# Wills



## SuzQ

Hi,

My husband has just received his work visa and will head to Abu Dhabi next month from Australia. The kids and I will follow once his residency is sorted and he's done the painful, boring stuff (schools, house, car, internet etc).

We think we should re-do our Wills. Is there anything we need to be aware of? Are Australian Wills recognised in the UAE or do we need to organise it once we arrive? Also thinking about guardianship of the kids if the worst were to happen. Should I put it as a male relative or doesn't it matter?

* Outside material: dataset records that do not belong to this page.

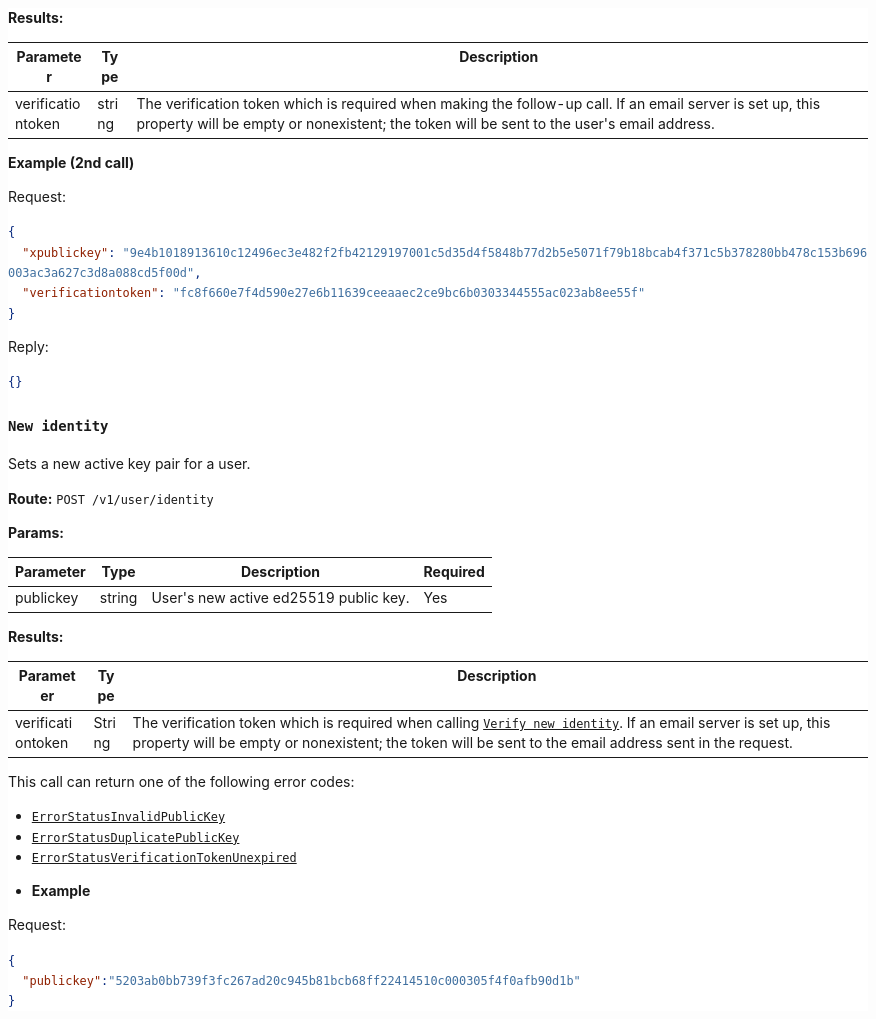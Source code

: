 **Results:**

| Parameter | Type | Description |
|-|-|-|
| verificationtoken | string | The verification token which is required when making the follow-up call. If an email server is set up, this property will be empty or nonexistent; the token will be sent to the user's email address. |

**Example (2nd call)**

Request:

```json
{
  "xpublickey": "9e4b1018913610c12496ec3e482f2fb42129197001c5d35d4f5848b77d2b5e5071f79b18bcab4f371c5b378280bb478c153b696003ac3a627c3d8a088cd5f00d",
  "verificationtoken": "fc8f660e7f4d590e27e6b11639ceeaaec2ce9bc6b0303344555ac023ab8ee55f"
}
```

Reply:

```json
{}
```

### `New identity`

Sets a new active key pair for a user.

**Route:** `POST /v1/user/identity`

**Params:**

| Parameter | Type | Description | Required |
|-|-|-|-|
| publickey | string | User's new active ed25519 public key. | Yes |

**Results:**

| Parameter | Type | Description |
|-|-|-|
| verificationtoken | String | The verification token which is required when calling [`Verify new identity`](#verify-new-identity). If an email server is set up, this property will be empty or nonexistent; the token will be sent to the email address sent in the request. |

This call can return one of the following error codes:

- [`ErrorStatusInvalidPublicKey`](#ErrorStatusInvalidPublicKey)
- [`ErrorStatusDuplicatePublicKey`](#ErrorStatusDuplicatePublicKey)
- [`ErrorStatusVerificationTokenUnexpired`](#ErrorStatusVerificationTokenUnexpired)

* **Example**

Request:

```json
{
  "publickey":"5203ab0bb739f3fc267ad20c945b81bcb68ff22414510c000305f4f0afb90d1b"
}
```
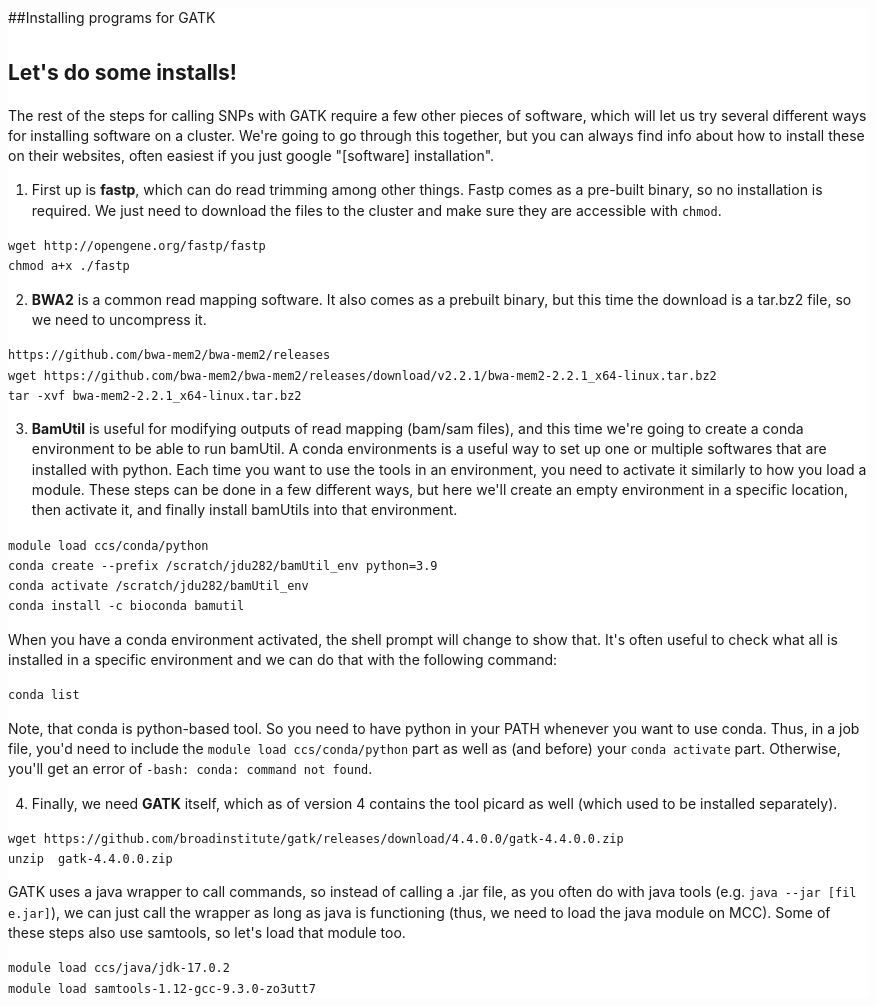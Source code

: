 

##Installing programs for GATK
## Let's do some installs!
The rest of the steps for calling SNPs with GATK require a few other pieces of software, which will let us try several different ways for installing software on a cluster. We're going to go through this together, but you can always find info about how to install these on their websites, often easiest if you just google "[software] installation".

1. First up is **fastp**, which can do read trimming among other things. Fastp comes as a pre-built binary, so no installation is required. We just need to download the files to the cluster and make sure they are accessible with `chmod`.
```
wget http://opengene.org/fastp/fastp
chmod a+x ./fastp
```

2. **BWA2** is a common read mapping software. It also comes as a prebuilt binary, but this time the download is a tar.bz2 file, so we need to uncompress it.
```
https://github.com/bwa-mem2/bwa-mem2/releases
wget https://github.com/bwa-mem2/bwa-mem2/releases/download/v2.2.1/bwa-mem2-2.2.1_x64-linux.tar.bz2
tar -xvf bwa-mem2-2.2.1_x64-linux.tar.bz2 
```

3. **BamUtil** is useful for modifying outputs of read mapping (bam/sam files), and this time we're going to create a conda environment to be able to run bamUtil. A conda environments is a useful way to set up one or multiple softwares that are installed with python. Each time you want to use the tools in an environment, you need to activate it similarly to how you load a module. These steps can be done in a few different ways, but here we'll create an empty environment in a specific location, then activate it, and finally install bamUtils into that environment.
```
module load ccs/conda/python
conda create --prefix /scratch/jdu282/bamUtil_env python=3.9
conda activate /scratch/jdu282/bamUtil_env
conda install -c bioconda bamutil
```
When you have a conda environment activated, the shell prompt will change to show that. It's often useful to check what all is installed in a specific environment and we can do that with the following command:
```
conda list
```
Note, that conda is python-based tool. So you need to have python in your PATH whenever you want to use conda. Thus, in a job file, you'd need to include the `module load ccs/conda/python` part as well as (and before) your `conda activate` part. Otherwise, you'll get an error of `-bash: conda: command not found`.

4. Finally, we need **GATK** itself, which as of version 4 contains the tool picard as well (which used to be installed separately).
```
wget https://github.com/broadinstitute/gatk/releases/download/4.4.0.0/gatk-4.4.0.0.zip
unzip  gatk-4.4.0.0.zip
```
GATK uses a java wrapper to call commands, so instead of calling a .jar file, as you often do with java tools (e.g. `java --jar [file.jar]`), we can just call the wrapper as long as java is functioning (thus, we need to load the java module on MCC). Some of these steps also use samtools, so let's load that module too.
```
module load ccs/java/jdk-17.0.2
module load samtools-1.12-gcc-9.3.0-zo3utt7
```

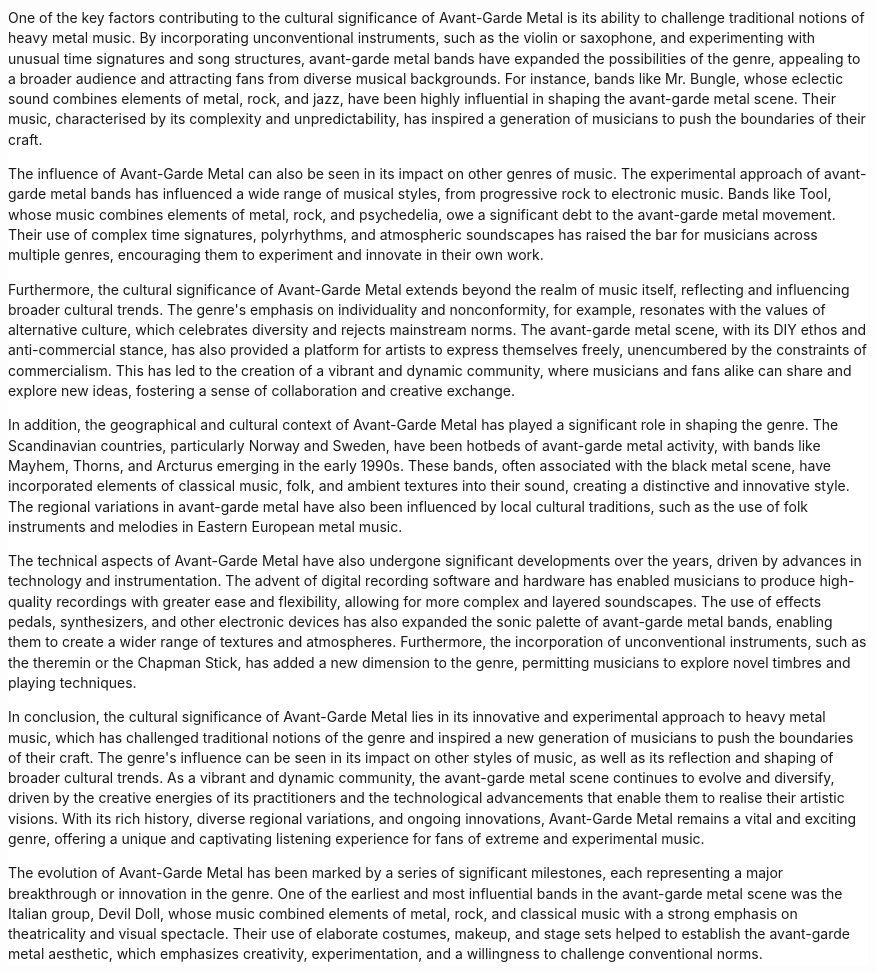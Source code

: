 One of the key factors contributing to the cultural significance of Avant-Garde Metal is its ability to challenge traditional notions of heavy metal music. By incorporating unconventional instruments, such as the violin or saxophone, and experimenting with unusual time signatures and song structures, avant-garde metal bands have expanded the possibilities of the genre, appealing to a broader audience and attracting fans from diverse musical backgrounds. For instance, bands like Mr. Bungle, whose eclectic sound combines elements of metal, rock, and jazz, have been highly influential in shaping the avant-garde metal scene. Their music, characterised by its complexity and unpredictability, has inspired a generation of musicians to push the boundaries of their craft.

The influence of Avant-Garde Metal can also be seen in its impact on other genres of music. The experimental approach of avant-garde metal bands has influenced a wide range of musical styles, from progressive rock to electronic music. Bands like Tool, whose music combines elements of metal, rock, and psychedelia, owe a significant debt to the avant-garde metal movement. Their use of complex time signatures, polyrhythms, and atmospheric soundscapes has raised the bar for musicians across multiple genres, encouraging them to experiment and innovate in their own work.

Furthermore, the cultural significance of Avant-Garde Metal extends beyond the realm of music itself, reflecting and influencing broader cultural trends. The genre's emphasis on individuality and nonconformity, for example, resonates with the values of alternative culture, which celebrates diversity and rejects mainstream norms. The avant-garde metal scene, with its DIY ethos and anti-commercial stance, has also provided a platform for artists to express themselves freely, unencumbered by the constraints of commercialism. This has led to the creation of a vibrant and dynamic community, where musicians and fans alike can share and explore new ideas, fostering a sense of collaboration and creative exchange.

In addition, the geographical and cultural context of Avant-Garde Metal has played a significant role in shaping the genre. The Scandinavian countries, particularly Norway and Sweden, have been hotbeds of avant-garde metal activity, with bands like Mayhem, Thorns, and Arcturus emerging in the early 1990s. These bands, often associated with the black metal scene, have incorporated elements of classical music, folk, and ambient textures into their sound, creating a distinctive and innovative style. The regional variations in avant-garde metal have also been influenced by local cultural traditions, such as the use of folk instruments and melodies in Eastern European metal music.

The technical aspects of Avant-Garde Metal have also undergone significant developments over the years, driven by advances in technology and instrumentation. The advent of digital recording software and hardware has enabled musicians to produce high-quality recordings with greater ease and flexibility, allowing for more complex and layered soundscapes. The use of effects pedals, synthesizers, and other electronic devices has also expanded the sonic palette of avant-garde metal bands, enabling them to create a wider range of textures and atmospheres. Furthermore, the incorporation of unconventional instruments, such as the theremin or the Chapman Stick, has added a new dimension to the genre, permitting musicians to explore novel timbres and playing techniques.

In conclusion, the cultural significance of Avant-Garde Metal lies in its innovative and experimental approach to heavy metal music, which has challenged traditional notions of the genre and inspired a new generation of musicians to push the boundaries of their craft. The genre's influence can be seen in its impact on other styles of music, as well as its reflection and shaping of broader cultural trends. As a vibrant and dynamic community, the avant-garde metal scene continues to evolve and diversify, driven by the creative energies of its practitioners and the technological advancements that enable them to realise their artistic visions. With its rich history, diverse regional variations, and ongoing innovations, Avant-Garde Metal remains a vital and exciting genre, offering a unique and captivating listening experience for fans of extreme and experimental music. 

The evolution of Avant-Garde Metal has been marked by a series of significant milestones, each representing a major breakthrough or innovation in the genre. One of the earliest and most influential bands in the avant-garde metal scene was the Italian group, Devil Doll, whose music combined elements of metal, rock, and classical music with a strong emphasis on theatricality and visual spectacle. Their use of elaborate costumes, makeup, and stage sets helped to establish the avant-garde metal aesthetic, which emphasizes creativity, experimentation, and a willingness to challenge conventional norms.
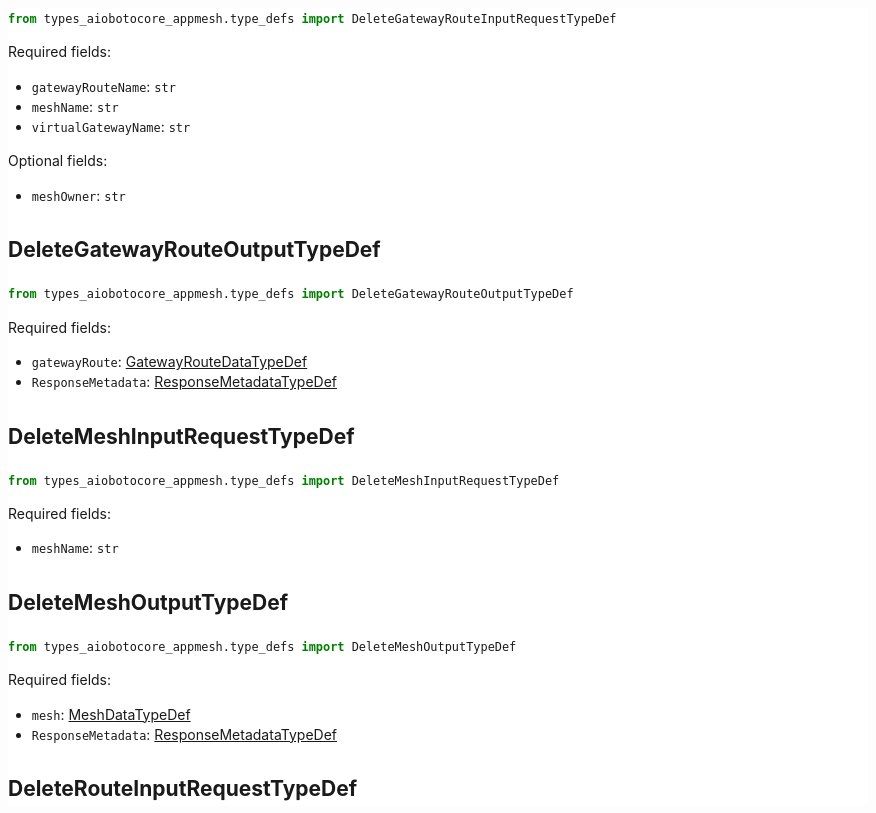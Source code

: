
 ```python
from types_aiobotocore_appmesh.type_defs import DeleteGatewayRouteInputRequestTypeDef
```

Required fields:

- `gatewayRouteName`: `str`
- `meshName`: `str`
- `virtualGatewayName`: `str`

Optional fields:

- `meshOwner`: `str`

<a id="deletegatewayrouteoutputtypedef"></a>

## DeleteGatewayRouteOutputTypeDef

```python
from types_aiobotocore_appmesh.type_defs import DeleteGatewayRouteOutputTypeDef
```

Required fields:

- `gatewayRoute`:
  [GatewayRouteDataTypeDef](./type_defs.md#gatewayroutedatatypedef)
- `ResponseMetadata`:
  [ResponseMetadataTypeDef](./type_defs.md#responsemetadatatypedef)

<a id="deletemeshinputrequesttypedef"></a>

## DeleteMeshInputRequestTypeDef

```python
from types_aiobotocore_appmesh.type_defs import DeleteMeshInputRequestTypeDef
```

Required fields:

- `meshName`: `str`

<a id="deletemeshoutputtypedef"></a>

## DeleteMeshOutputTypeDef

```python
from types_aiobotocore_appmesh.type_defs import DeleteMeshOutputTypeDef
```

Required fields:

- `mesh`: [MeshDataTypeDef](./type_defs.md#meshdatatypedef)
- `ResponseMetadata`:
  [ResponseMetadataTypeDef](./type_defs.md#responsemetadatatypedef)

<a id="deleterouteinputrequesttypedef"></a>

## DeleteRouteInputRequestTypeDef
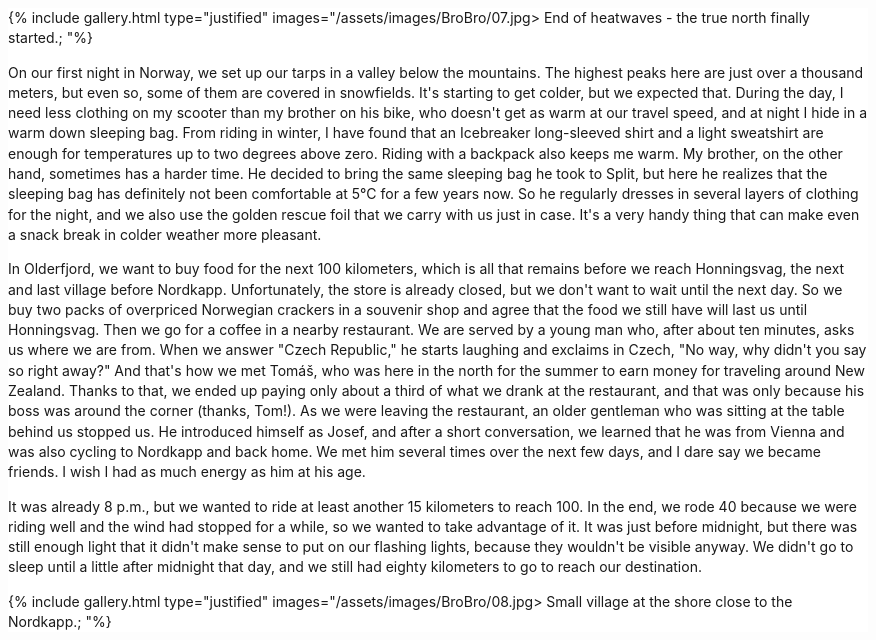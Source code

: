 {% include gallery.html 
	type="justified" 
	images="/assets/images/BroBro/07.jpg> End of heatwaves - the true north finally started.;
			"%}

On our first night in Norway, we set up our tarps in a valley below the mountains. The highest peaks here are just over a thousand meters, but even so, some of them are covered in snowfields. It's starting to get colder, but we expected that. During the day, I need less clothing on my scooter than my brother on his bike, who doesn't get as warm at our travel speed, and at night I hide in a warm down sleeping bag. From riding in winter, I have found that an Icebreaker long-sleeved shirt and a light sweatshirt are enough for temperatures up to two degrees above zero. Riding with a backpack also keeps me warm. My brother, on the other hand, sometimes has a harder time. He decided to bring the same sleeping bag he took to Split, but here he realizes that the sleeping bag has definitely not been comfortable at 5°C for a few years now. So he regularly dresses in several layers of clothing for the night, and we also use the golden rescue foil that we carry with us just in case. It's a very handy thing that can make even a snack break in colder weather more pleasant.

In Olderfjord, we want to buy food for the next 100 kilometers, which is all that remains before we reach Honningsvag, the next and last village before Nordkapp. Unfortunately, the store is already closed, but we don't want to wait until the next day. So we buy two packs of overpriced Norwegian crackers in a souvenir shop and agree that the food we still have will last us until Honningsvag. Then we go for a coffee in a nearby restaurant. We are served by a young man who, after about ten minutes, asks us where we are from. When we answer "Czech Republic," he starts laughing and exclaims in Czech, "No way, why didn't you say so right away?" And that's how we met Tomáš, who was here in the north for the summer to earn money for traveling around New Zealand. Thanks to that, we ended up paying only about a third of what we drank at the restaurant, and that was only because his boss was around the corner (thanks, Tom!). As we were leaving the restaurant, an older gentleman who was sitting at the table behind us stopped us. He introduced himself as Josef, and after a short conversation, we learned that he was from Vienna and was also cycling to Nordkapp and back home. We met him several times over the next few days, and I dare say we became friends. I wish I had as much energy as him at his age. 

It was already 8 p.m., but we wanted to ride at least another 15 kilometers to reach 100. In the end, we rode 40 because we were riding well and the wind had stopped for a while, so we wanted to take advantage of it. It was just before midnight, but there was still enough light that it didn't make sense to put on our flashing lights, because they wouldn't be visible anyway. We didn't go to sleep until a little after midnight that day, and we still had eighty kilometers to go to reach our destination. 

{% include gallery.html 
	type="justified" 
	images="/assets/images/BroBro/08.jpg> Small village at the shore close to the Nordkapp.;
			"%}
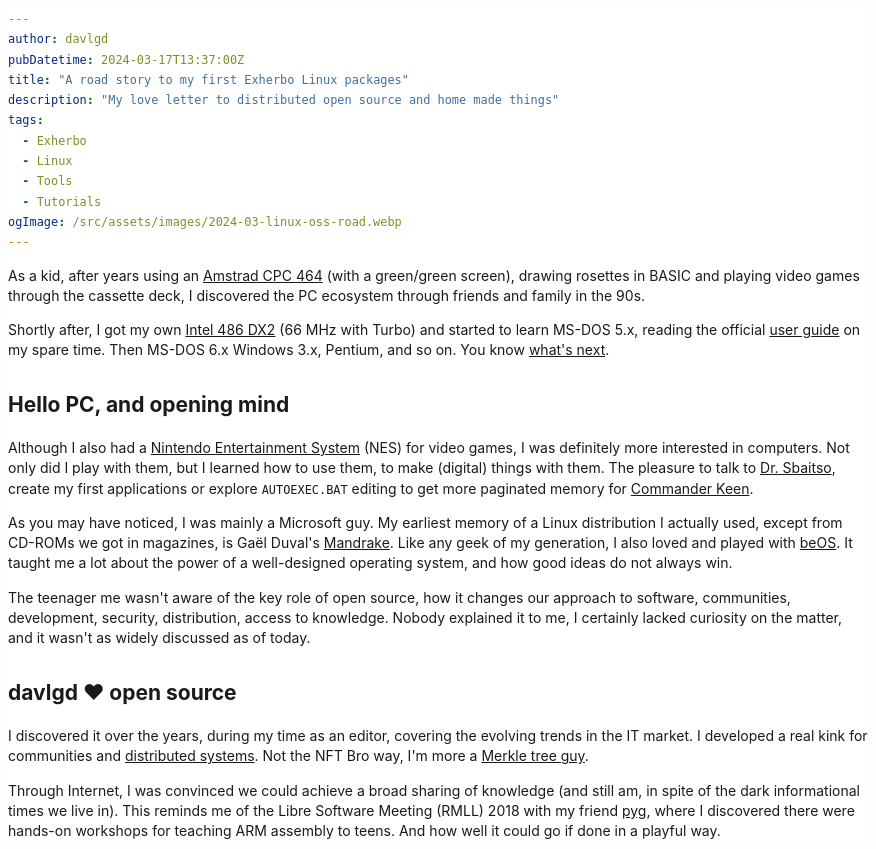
 ```yaml
---
author: davlgd
pubDatetime: 2024-03-17T13:37:00Z
title: "A road story to my first Exherbo Linux packages"
description: "My love letter to distributed open source and home made things"
tags:
  - Exherbo
  - Linux
  - Tools
  - Tutorials
ogImage: /src/assets/images/2024-03-linux-oss-road.webp
---
```


As a kid, after years using an [Amstrad CPC 464](https://www.cpcwiki.eu/index.php/CPC_old_generation) (with a green/green screen), drawing rosettes in BASIC and playing video games through the cassette deck, I discovered the PC ecosystem through friends and family in the 90s.

Shortly after, I got my own [Intel 486 DX2](https://en.wikichip.org/wiki/intel/80486/486dx2-66) (66 MHz with Turbo) and started to learn MS-DOS 5.x, reading the official [user guide](https://archive.org/details/microsoft-ms-dos-5) on my spare time. Then MS-DOS 6.x Windows 3.x, Pentium, and so on. You know [what's next](https://www.davlgd.fr/39.html).

## Hello PC, and opening mind

Although I also had a [Nintendo Entertainment System](https://en.wikipedia.org/wiki/Nintendo_Entertainment_System) (NES) for video games, I was definitely more interested in computers. Not only did I play with them, but I learned how to use them, to make (digital) things with them. The pleasure to talk to [Dr. Sbaitso](https://en.wikipedia.org/wiki/Dr._Sbaitso), create my first applications or explore `AUTOEXEC.BAT` editing to get more paginated memory for [Commander Keen](https://www.abandonware-france.org/ltf_abandon/ltf_jeu.php?id=273).

As you may have noticed, I was mainly a Microsoft guy. My earliest memory of a Linux distribution I actually used, except from CD-ROMs we got in magazines, is Gaël Duval's [Mandrake](https://en.wikipedia.org/wiki/Mandriva_Linux). Like any geek of my generation, I also loved and played with [beOS](https://en.wikipedia.org/wiki/BeOS). It taught me a lot about the power of a well-designed operating system, and how good ideas do not always win.

The teenager me wasn't aware of the key role of open source, how it changes our approach to software, communities, development, security, distribution, access to knowledge. Nobody explained it to me, I certainly lacked curiosity on the matter, and it wasn't as widely discussed as of today.

## davlgd ❤️ open source

I discovered it over the years, during my time as an editor, covering the evolving trends in the IT market. I developed a real kink for communities and [distributed systems](https://next.ink/4851/de-linternet-distribue-a-victoire-plateformes/). Not the NFT Bro way, I'm more a [Merkle tree guy](https://next.ink/4998/de-git-a-bitcoin-en-passant-par-ipfs-derriere-foret-decentralisation-arbres-merkle/).

Through Internet, I was convinced we could achieve a broad sharing of knowledge (and still am, in spite of the dark informational times we live in). This reminds me of the Libre Software Meeting (RMLL) 2018 with my friend [pyg](https://x.com/pyg), where I discovered there were hands-on workshops for teaching ARM assembly to teens. And how well it could go if done in a playful way.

Thanks for any help or advice you can give!
SuzQ


----------



## BedouGirl

You will need to redo the wills for them to be valid here. In UAE law, should anything happen to your spouse, everything (bar a certain percentage) automatically goes to the oldest male child. I suggest you consult a lawyer as soon as you're settled. Bring a copy of your existing will with you for reference purposes.

Good luck with the move.


----------



## SuzQ

Thanks Bedougirl!


----------



## mohammadmarria

Hi SuzQ

First of all i understand that i am replying on this topic after a very long time but i want people to understand importance of will so i am writing this message in the hope that it might help someone in need. 

No matter which country you are from, if you have movable or immovable asset in UAE you will need to have a new will drafted. having a will in the UAE can be a complicated process but professionals are out there to help you out .

Now moving towards your second question it does not matter that either guardians are male or female. The main thing matters is make sure you have multiple guardians in will will, at-least 4 guardians 2 will work as temporary guardians -they will come into action right after any mishappening to take care of the kids until permanent guardians arrives in the country. 

Hope this might offer some help


----------



## Desi09

thank you!


----------